I class this book as a happy accident, found on Amazon deep in the Kindle eBooks section as I was on the hunt for a thriller/mystery to read. I had never heard of it or the author, Elly Griffiths before, never read anything from her pen. I checked out the synopsis, previewed the first few pages and based on that gave it a go.
The Stranger Diaries tells the story of the hunt for the murderer of Ella Elphink, an english teacher at a down and out school in an average british town. A mixture of old and new, the school is most famous for having been the former home of a well known ghost story writer, R.M Holland. In fact his study is still kept intact on one of the upper floors in the oldest part of the school. His short story, The Stranger, features prominently throughout the narrative and is the favourite of one of the teachers, Clare Cassidy, who was a close friend of the dear departed Ella … or was she?
I’ll start by saying that I don’t think you could make the claim that this story is great literary crime fiction but I don’t think that is a negative that counts against it. To be honest sometimes all you want is a solid, fast moving, easy to read tale with an engaging plot and this is what I got with The Stranger Diaries. I mean, I finished it over several days which is some kind of record for me as I tend to read at a reasonably slow pace, so it definitely hooked me and kept my interest throughout.
And it did have some talking points, including one big stylistic one. The book is split into parts containing chapters. Each of the parts is told from a different character’s perspective – Clare Cassidy (english teacher), DS Harbinder Kaur (the gay female police officer of indian descent investigating the crime) and Georgia Newton (Clare Cassidy’s daughter and pupil at the school where her mother teaches as did the victim Ella).

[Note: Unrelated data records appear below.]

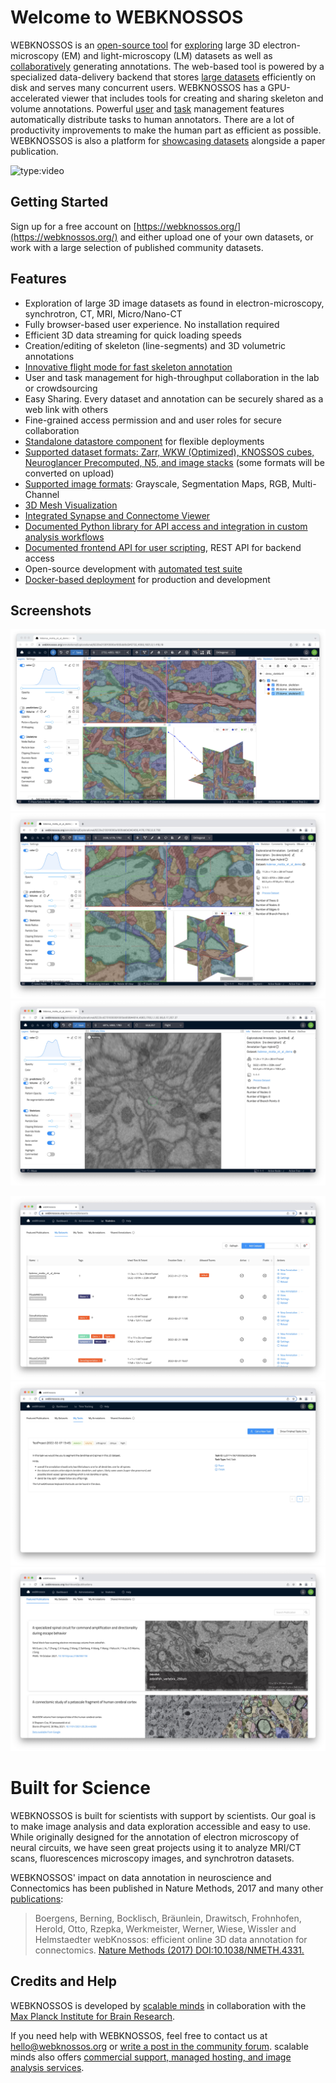 # Welcome to WEBKNOSSOS

WEBKNOSSOS is an [open-source tool](https://github.com/scalableminds/webknossos) for [exploring](./tracing_ui.md) large 3D electron-microscopy (EM) and light-microscopy (LM) datasets as well as [collaboratively](./sharing.md) generating annotations.
The web-based tool is powered by a specialized data-delivery backend that stores [large datasets](./datasets.md) efficiently on disk and serves many concurrent users.
WEBKNOSSOS has a GPU-accelerated viewer that includes tools for creating and sharing skeleton and volume annotations.
Powerful [user](./users.md) and [task](./tasks.md) management features automatically distribute tasks to human annotators.
There are a lot of productivity improvements to make the human part as efficient as possible.
WEBKNOSSOS is also a platform for [showcasing datasets](https://webknossos.org) alongside a paper publication.

![type:video](https://www.youtube.com/watch?v=jsz0tc3tuKI)

## Getting Started

Sign up for a free account on [https://webknossos.org/](https://webknossos.org/) and either upload one of your own datasets, or work with a large selection of published community datasets.

## Features

- Exploration of large 3D image datasets as found in electron-microscopy, synchrotron, CT, MRI, Micro/Nano-CT
- Fully browser-based user experience. No installation required
- Efficient 3D data streaming for quick loading speeds
- Creation/editing of skeleton (line-segments) and 3D volumetric annotations
- [Innovative flight mode for fast skeleton annotation](https://www.nature.com/articles/nmeth.4331)
- User and task management for high-throughput collaboration in the lab or crowdsourcing
- Easy Sharing. Every dataset and annotation can be securely shared as a web link with others
- Fine-grained access permission and and user roles for secure collaboration
- [Standalone datastore component](https://github.com/scalableminds/webknossos/tree/master/webknossos-datastore) for flexible deployments
- [Supported dataset formats: Zarr, WKW (Optimized), KNOSSOS cubes, Neuroglancer Precomputed, N5, and image stacks](./data_formats.md) (some formats will be converted on upload)
- [Supported image formats](./data_formats.md): Grayscale, Segmentation Maps, RGB, Multi-Channel
- [3D Mesh Visualization](./mesh_visualization.md)
- [Integrated Synapse and Connectome Viewer](./connectome_viewer.md)
- [Documented Python library for API access and integration in custom analysis workflows](https://docs.webknossos.org/webknossos-py/index.html)
- [Documented frontend API for user scripting](https://webknossos.org/assets/docs/frontend-api/index.html), REST API for backend access
- Open-source development with [automated test suite](https://circleci.com/gh/scalableminds/webknossos)
- [Docker-based deployment](https://hub.docker.com/r/scalableminds/webknossos/) for production and development

## Screenshots

![Skeleton Annotations](./images/tracing_ui_skeleton.jpeg)
![Volume Annotations](./images/tracing_ui_volume.jpeg)
![Flight Mode](./images/tracing_ui_flight.jpeg)

![Managing Datasets](./images/dashboard_datasets.jpeg)
![Working on Tasks](./images/dashboard_tasks.jpeg)
![Showcasing Datasets](./images/dashboard_featured_publications.jpeg)

# Built for Science

WEBKNOSSOS is built for scientists with support by scientists. Our goal is to make image analysis and data exploration accessible and easy to use.
While originally designed for the annotation of electron microscopy of neural circuits, we have seen great projects using it to analyze MRI/CT scans, fluorescences microscopy images, and synchrotron datasets.

WEBKNOSSOS' impact on data annotation in neuroscience and Connectomics has been published in Nature Methods, 2017 and many other [publications](./publications.md):

> Boergens, Berning, Bocklisch, Bräunlein, Drawitsch, Frohnhofen, Herold, Otto, Rzepka, Werkmeister, Werner, Wiese, Wissler and Helmstaedter
> webKnossos: efficient online 3D data annotation for connectomics.
> [Nature Methods (2017) DOI:10.1038/NMETH.4331.](https://www.nature.com/articles/nmeth.4331)

## Credits and Help

WEBKNOSSOS is developed by [scalable minds](https://scalableminds.com) in collaboration with the [Max Planck Institute for Brain Research](https://brain.mpg.de/connectomics).

If you need help with WEBKNOSSOS, feel free to contact us at [hello@webknossos.org](mailto:hello@webknossos.org) or [write a post in the community forum](https://forum.image.sc/tag/webknossos).
scalable minds also offers [commercial support, managed hosting, and image analysis services](https://webknossos.org/pricing).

As a result of this we get to ‘see’ the same events from different perspectives which I found a very enjoyable narrative tool. Normally as readers we only get to experience the plot through one set of eyes (at least for me and the works I have read) so we are bound to one interpretation and meaning. If this is a falsity, it will in all probability be revealed to be so at the end when the killer is unmasked. Whereas here, we get a duality of perspective throughout. This is most effectively seen with Clare and Georgia – mother and daughter. Clare’s total misreading of Georgia is almost darkly funny (although I’m not sure if that is intended) but at the same time sinister and worrisome. It actually adds a lot to the make-up and presentation of the characters, giving them their own voice. So that was a definite plus.
PS. I think this would have been a great way to also introduce the concept of the unreliable narrator (as in Christie’s The Murder of Roger Ackroyd) into the mix. That would have really spiced things up and had readers guessing. It would also have compelled a second read just to make sure that the author had stuck to their own rules and to explore the hidden meanings in the text. But it wasn’t to be.
Some other reviews I read of this book said that they thought the plot a bit clunky and by the numbers which I suppose is true. There is certainly nothing groundbreaking about it. No real twists or literary innovations are introduced but then again, how many books do that in this day and age. I would go so far as to say that the misdirection used is a bit obvious and the eventual identity of the killer felt, to me, not quite right or genuine within the bounds of the world of the book which is a shame. But in saying all this I didn’t actually pick who the perpetrator was so the author was doing something right in that sense.
Look, I liked this book. It is no means perfect but that’s ok. It did what it set out to do – tell a fun and interesting story and that was exactly what I was looking for. You probably won’t remember a few months after reading it but as long as it was enjoyed at the time, then I don’t think there can be many complaints. A good solid read I reckon.